• _Task statement_:
Copy each line below exactly and leave the pictures out.

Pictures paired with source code

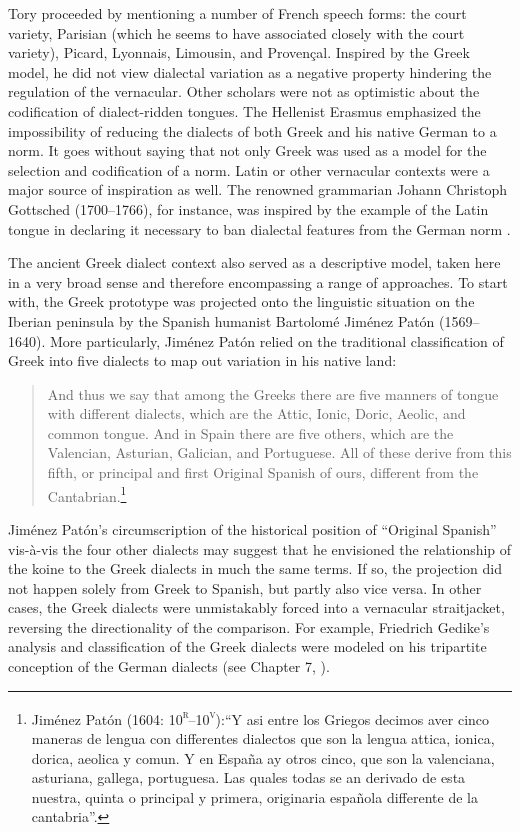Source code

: Tory proceeded by mentioning a number of French speech forms: the court variety, Parisian (which he seems to have associated closely with the court variety), Picard, Lyonnais, Limousin, and Provençal. Inspired by the Greek model, he did not view dialectal variation as a negative property hindering the regulation of the vernacular. Other scholars were not as optimistic about the codification of dialect-ridden tongues. The Hellenist Erasmus \citet[239]{Schmidt1615} emphasized the impossibility of reducing the dialects of both Greek and his native German to a norm. It goes without saying that not only Greek was used as a model for the selection and codification of a norm. Latin or other vernacular contexts were a major source of inspiration as well. The renowned grammarian Johann Christoph Gottsched (1700–1766), for instance, was inspired by the example of the Latin tongue in declaring it necessary to ban dialectal features from the German norm \citep[334]{Gottsched1748}.

The ancient Greek dialect context also served as a descriptive model, taken here in a very broad sense and therefore encompassing a range of approaches. To start with, the Greek prototype was projected onto the linguistic situation on the Iberian peninsula by the Spanish humanist Bartolomé Jiménez Patón (1569–1640). More particularly, Jiménez Patón relied on the traditional classification of Greek into five dialects to map out variation in his native land:

\begin{quote}
And thus we say that among the Greeks there are five manners of tongue with different dialects, which are the Attic, Ionic, Doric, Aeolic, and common tongue. And in Spain there are five others, which are the Valencian, Asturian, Galician, and Portuguese. All of these derive from this fifth, or principal and first Original Spanish of ours, different from the Cantabrian.\footnote{Jiménez Patón (1604: 10\textsc{\textsuperscript{r}}\textsc{–10}\textsc{\textsuperscript{v}}):“Y asi entre los Griegos decimos aver cinco maneras de lengua con differentes dialectos que son la lengua attica, ionica, dorica, aeolica y comun. Y en España ay otros cinco, que son la valenciana, asturiana, gallega, portuguesa. Las quales todas se an derivado de esta nuestra, quinta o principal y primera, originaria española differente de la cantabria”.}
\end{quote}

Jiménez Patón’s circumscription of the historical position of “Original Spanish” vis-à-vis the four other dialects may suggest that he envisioned the relationship of the koine to the Greek dialects in much the same terms. If so, the projection did not happen solely from Greek to Spanish, but partly also vice versa. In other cases, the Greek dialects were unmistakably forced into a vernacular straitjacket, reversing the directionality of the comparison. For example, Friedrich Gedike’s analysis and classification of the Greek dialects were modeled on his tripartite conception of the German dialects (see Chapter 7, ).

• _Reply_:
Source code

: Tory proceeded by mentioning a number of French speech forms: the court variety, Parisian (which he seems to have associated closely with the court variety), Picard, Lyonnais, Limousin, and Provençal. Inspired by the Greek model, he did not view dialectal variation as a negative property hindering the regulation of the vernacular. Other scholars were not as optimistic about the codification of dialect-ridden tongues. The Hellenist Erasmus \citet[239]{Schmidt1615} emphasized the impossibility of reducing the dialects of both Greek and his native German to a norm. It goes without saying that not only Greek was used as a model for the selection and codification of a norm. Latin or other vernacular contexts were a major source of inspiration as well. The renowned grammarian Johann Christoph Gottsched (1700–1766), for instance, was inspired by the example of the Latin tongue in declaring it necessary to ban dialectal features from the German norm \citep[334]{Gottsched1748}.

The ancient Greek dialect context also served as a descriptive model, taken here in a very broad sense and therefore encompassing a range of approaches. To start with, the Greek prototype was projected onto the linguistic situation on the Iberian peninsula by the Spanish humanist Bartolomé Jiménez Patón (1569–1640). More particularly, Jiménez Patón relied on the traditional classification of Greek into five dialects to map out variation in his native land:

\begin{quote}
And thus we say that among the Greeks there are five manners of tongue with different dialects, which are the Attic, Ionic, Doric, Aeolic, and common tongue. And in Spain there are five others, which are the Valencian, Asturian, Galician, and Portuguese. All of these derive from this fifth, or principal and first Original Spanish of ours, different from the Cantabrian.\footnote{Jiménez Patón (1604: 10\textsc{\textsuperscript{r}}\textsc{–10}\textsc{\textsuperscript{v}}):“Y asi entre los Griegos decimos aver cinco maneras de lengua con differentes dialectos que son la lengua attica, ionica, dorica, aeolica y comun. Y en España ay otros cinco, que son la valenciana, asturiana, gallega, portuguesa. Las quales todas se an derivado de esta nuestra, quinta o principal y primera, originaria española differente de la cantabria”.}
\end{quote}

Jiménez Patón’s circumscription of the historical position of “Original Spanish” vis-à-vis the four other dialects may suggest that he envisioned the relationship of the koine to the Greek dialects in much the same terms. If so, the projection did not happen solely from Greek to Spanish, but partly also vice versa. In other cases, the Greek dialects were unmistakably forced into a vernacular straitjacket, reversing the directionality of the comparison. For example, Friedrich Gedike’s analysis and classification of the Greek dialects were modeled on his tripartite conception of the German dialects (see Chapter 7, ).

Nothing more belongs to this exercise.